• _What this task involves_
Could each record be written out again exactly as it stands?

========================

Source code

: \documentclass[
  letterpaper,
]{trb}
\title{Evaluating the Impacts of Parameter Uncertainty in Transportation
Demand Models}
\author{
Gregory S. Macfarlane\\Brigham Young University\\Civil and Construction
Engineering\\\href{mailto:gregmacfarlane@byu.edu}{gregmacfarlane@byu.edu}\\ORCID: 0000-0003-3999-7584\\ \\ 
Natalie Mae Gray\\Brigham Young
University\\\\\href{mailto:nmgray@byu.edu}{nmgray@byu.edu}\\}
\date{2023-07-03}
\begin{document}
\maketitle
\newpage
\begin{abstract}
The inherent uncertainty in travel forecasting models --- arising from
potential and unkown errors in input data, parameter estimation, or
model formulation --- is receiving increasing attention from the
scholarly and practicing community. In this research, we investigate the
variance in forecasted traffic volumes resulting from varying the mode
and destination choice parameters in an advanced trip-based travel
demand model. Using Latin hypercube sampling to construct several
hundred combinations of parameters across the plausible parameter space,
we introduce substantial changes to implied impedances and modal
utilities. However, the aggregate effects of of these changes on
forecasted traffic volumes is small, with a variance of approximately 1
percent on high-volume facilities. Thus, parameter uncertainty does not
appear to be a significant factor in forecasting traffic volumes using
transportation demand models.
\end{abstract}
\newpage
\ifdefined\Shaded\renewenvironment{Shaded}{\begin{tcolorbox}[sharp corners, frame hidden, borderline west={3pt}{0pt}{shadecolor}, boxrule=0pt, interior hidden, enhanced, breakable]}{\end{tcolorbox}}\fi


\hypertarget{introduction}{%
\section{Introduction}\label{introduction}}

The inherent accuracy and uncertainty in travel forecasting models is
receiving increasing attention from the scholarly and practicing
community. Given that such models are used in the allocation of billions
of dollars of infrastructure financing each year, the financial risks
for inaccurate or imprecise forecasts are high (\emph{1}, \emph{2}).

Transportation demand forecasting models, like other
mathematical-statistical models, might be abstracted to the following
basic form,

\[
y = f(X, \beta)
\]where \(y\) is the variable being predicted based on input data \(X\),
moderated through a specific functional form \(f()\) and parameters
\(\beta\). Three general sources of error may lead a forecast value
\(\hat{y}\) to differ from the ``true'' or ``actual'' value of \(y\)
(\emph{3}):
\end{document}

========================

• _Expected answer_
Source code

: \documentclass[
  letterpaper,
]{trb}
\title{Evaluating the Impacts of Parameter Uncertainty in Transportation
Demand Models}
\author{
Gregory S. Macfarlane\\Brigham Young University\\Civil and Construction
Engineering\\\href{mailto:gregmacfarlane@byu.edu}{gregmacfarlane@byu.edu}\\ORCID: 0000-0003-3999-7584\\ \\ 
Natalie Mae Gray\\Brigham Young
University\\\\\href{mailto:nmgray@byu.edu}{nmgray@byu.edu}\\}
\date{2023-07-03}
\begin{document}
\maketitle
\newpage
\begin{abstract}
The inherent uncertainty in travel forecasting models --- arising from
potential and unkown errors in input data, parameter estimation, or
model formulation --- is receiving increasing attention from the
scholarly and practicing community. In this research, we investigate the
variance in forecasted traffic volumes resulting from varying the mode
and destination choice parameters in an advanced trip-based travel
demand model. Using Latin hypercube sampling to construct several
hundred combinations of parameters across the plausible parameter space,
we introduce substantial changes to implied impedances and modal
utilities. However, the aggregate effects of of these changes on
forecasted traffic volumes is small, with a variance of approximately 1
percent on high-volume facilities. Thus, parameter uncertainty does not
appear to be a significant factor in forecasting traffic volumes using
transportation demand models.
\end{abstract}
\newpage
\ifdefined\Shaded\renewenvironment{Shaded}{\begin{tcolorbox}[sharp corners, frame hidden, borderline west={3pt}{0pt}{shadecolor}, boxrule=0pt, interior hidden, enhanced, breakable]}{\end{tcolorbox}}\fi


\hypertarget{introduction}{%
\section{Introduction}\label{introduction}}

The inherent accuracy and uncertainty in travel forecasting models is
receiving increasing attention from the scholarly and practicing
community. Given that such models are used in the allocation of billions
of dollars of infrastructure financing each year, the financial risks
for inaccurate or imprecise forecasts are high (\emph{1}, \emph{2}).

Transportation demand forecasting models, like other
mathematical-statistical models, might be abstracted to the following
basic form,

\[
y = f(X, \beta)
\]where \(y\) is the variable being predicted based on input data \(X\),
moderated through a specific functional form \(f()\) and parameters
\(\beta\). Three general sources of error may lead a forecast value
\(\hat{y}\) to differ from the ``true'' or ``actual'' value of \(y\)
(\emph{3}):
\end{document}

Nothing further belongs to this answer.